Thanks!
I was able to reach my objective using the rspcedvd variant (shouldn't
it be referenced from natded?), closer to my current proof setup \o/
```
d994::1red |- ( ph -> 1 e. RR )
d997::simpr |- ( ( ph /\ c = 1 ) -> c = 1 )
d998:d997:breq2d |- ( ( ph /\ c = 1 )
-> ( ( abs ` ( F ` x ) ) <_ c
<-> ( abs ` ( F ` x ) ) <_ 1 ) )
d995:d998:ralbidv |- ( ( ph /\ c = 1 )
-> ( A. x
e. RR
( abs ` ( F ` x ) ) <_ c
<-> A. x e. RR ( abs ` ( F ` x ) ) <_ 1 ) )

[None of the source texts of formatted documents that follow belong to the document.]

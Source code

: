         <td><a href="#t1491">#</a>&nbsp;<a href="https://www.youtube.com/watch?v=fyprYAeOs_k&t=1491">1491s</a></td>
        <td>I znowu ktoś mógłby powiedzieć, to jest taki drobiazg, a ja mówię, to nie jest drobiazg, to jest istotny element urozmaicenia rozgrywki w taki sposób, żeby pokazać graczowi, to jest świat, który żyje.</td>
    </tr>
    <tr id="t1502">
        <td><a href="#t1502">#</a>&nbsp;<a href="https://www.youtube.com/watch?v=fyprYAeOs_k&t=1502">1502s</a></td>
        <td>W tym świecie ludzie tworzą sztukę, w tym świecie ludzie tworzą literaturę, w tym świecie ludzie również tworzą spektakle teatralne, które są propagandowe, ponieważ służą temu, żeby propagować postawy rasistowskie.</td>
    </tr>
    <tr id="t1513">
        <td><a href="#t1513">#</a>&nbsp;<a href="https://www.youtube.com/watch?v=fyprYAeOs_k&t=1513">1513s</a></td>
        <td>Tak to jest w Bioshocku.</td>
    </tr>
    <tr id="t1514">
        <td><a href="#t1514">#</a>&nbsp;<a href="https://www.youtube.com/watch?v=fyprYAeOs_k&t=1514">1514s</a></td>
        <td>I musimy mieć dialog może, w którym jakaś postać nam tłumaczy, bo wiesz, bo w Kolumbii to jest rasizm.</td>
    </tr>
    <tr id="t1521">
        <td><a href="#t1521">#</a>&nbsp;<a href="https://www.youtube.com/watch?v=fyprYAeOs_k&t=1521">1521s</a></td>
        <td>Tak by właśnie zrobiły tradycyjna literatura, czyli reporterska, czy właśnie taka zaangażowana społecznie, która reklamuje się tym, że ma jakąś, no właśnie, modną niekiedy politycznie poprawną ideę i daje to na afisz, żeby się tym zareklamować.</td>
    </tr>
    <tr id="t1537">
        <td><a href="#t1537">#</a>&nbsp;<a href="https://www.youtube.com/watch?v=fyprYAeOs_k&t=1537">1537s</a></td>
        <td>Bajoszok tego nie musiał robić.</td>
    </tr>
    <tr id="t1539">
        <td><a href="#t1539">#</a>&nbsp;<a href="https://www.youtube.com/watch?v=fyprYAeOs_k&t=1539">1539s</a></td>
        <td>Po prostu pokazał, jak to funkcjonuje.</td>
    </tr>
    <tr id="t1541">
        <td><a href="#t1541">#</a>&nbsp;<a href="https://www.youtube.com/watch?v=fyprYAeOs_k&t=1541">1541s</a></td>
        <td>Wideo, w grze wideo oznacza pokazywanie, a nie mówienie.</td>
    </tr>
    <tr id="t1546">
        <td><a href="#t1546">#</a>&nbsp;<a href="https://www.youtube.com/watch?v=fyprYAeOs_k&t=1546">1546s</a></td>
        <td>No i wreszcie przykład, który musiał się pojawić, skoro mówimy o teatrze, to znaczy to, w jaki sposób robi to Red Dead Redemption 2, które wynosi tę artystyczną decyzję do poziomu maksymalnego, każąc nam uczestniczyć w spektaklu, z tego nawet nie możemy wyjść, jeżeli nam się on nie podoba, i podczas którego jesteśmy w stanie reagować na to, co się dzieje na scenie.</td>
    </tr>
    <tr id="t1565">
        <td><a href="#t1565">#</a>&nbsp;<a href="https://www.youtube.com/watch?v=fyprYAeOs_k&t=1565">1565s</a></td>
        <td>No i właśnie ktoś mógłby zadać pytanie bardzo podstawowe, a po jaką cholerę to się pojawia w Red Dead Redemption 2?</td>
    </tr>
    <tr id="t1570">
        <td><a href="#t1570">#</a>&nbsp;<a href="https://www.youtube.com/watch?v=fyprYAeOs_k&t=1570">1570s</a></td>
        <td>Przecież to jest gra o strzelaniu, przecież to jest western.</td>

exsup1:d994,d995,6:rspcedvd |- ( ph -> E. c e. RR A. x e. RR ( abs ` ( F
` x ) ) <_ c )
```
-stan
On Wed, Mar 4, 2020 at 5:46 PM Thierry Arnoux <[email protected]>
wrote:
> > Maybe I'm missing something but my high level goal is to prove:
> >
> > |- ( ph -> E. c e. RR A. x e. RR ( abs ` ( F ` x ) ) <_ c )
> >
> > using:
> >
> > |- ( ph -> A. x e. RR ( abs ` ( F ` x ) ) <_ 1 )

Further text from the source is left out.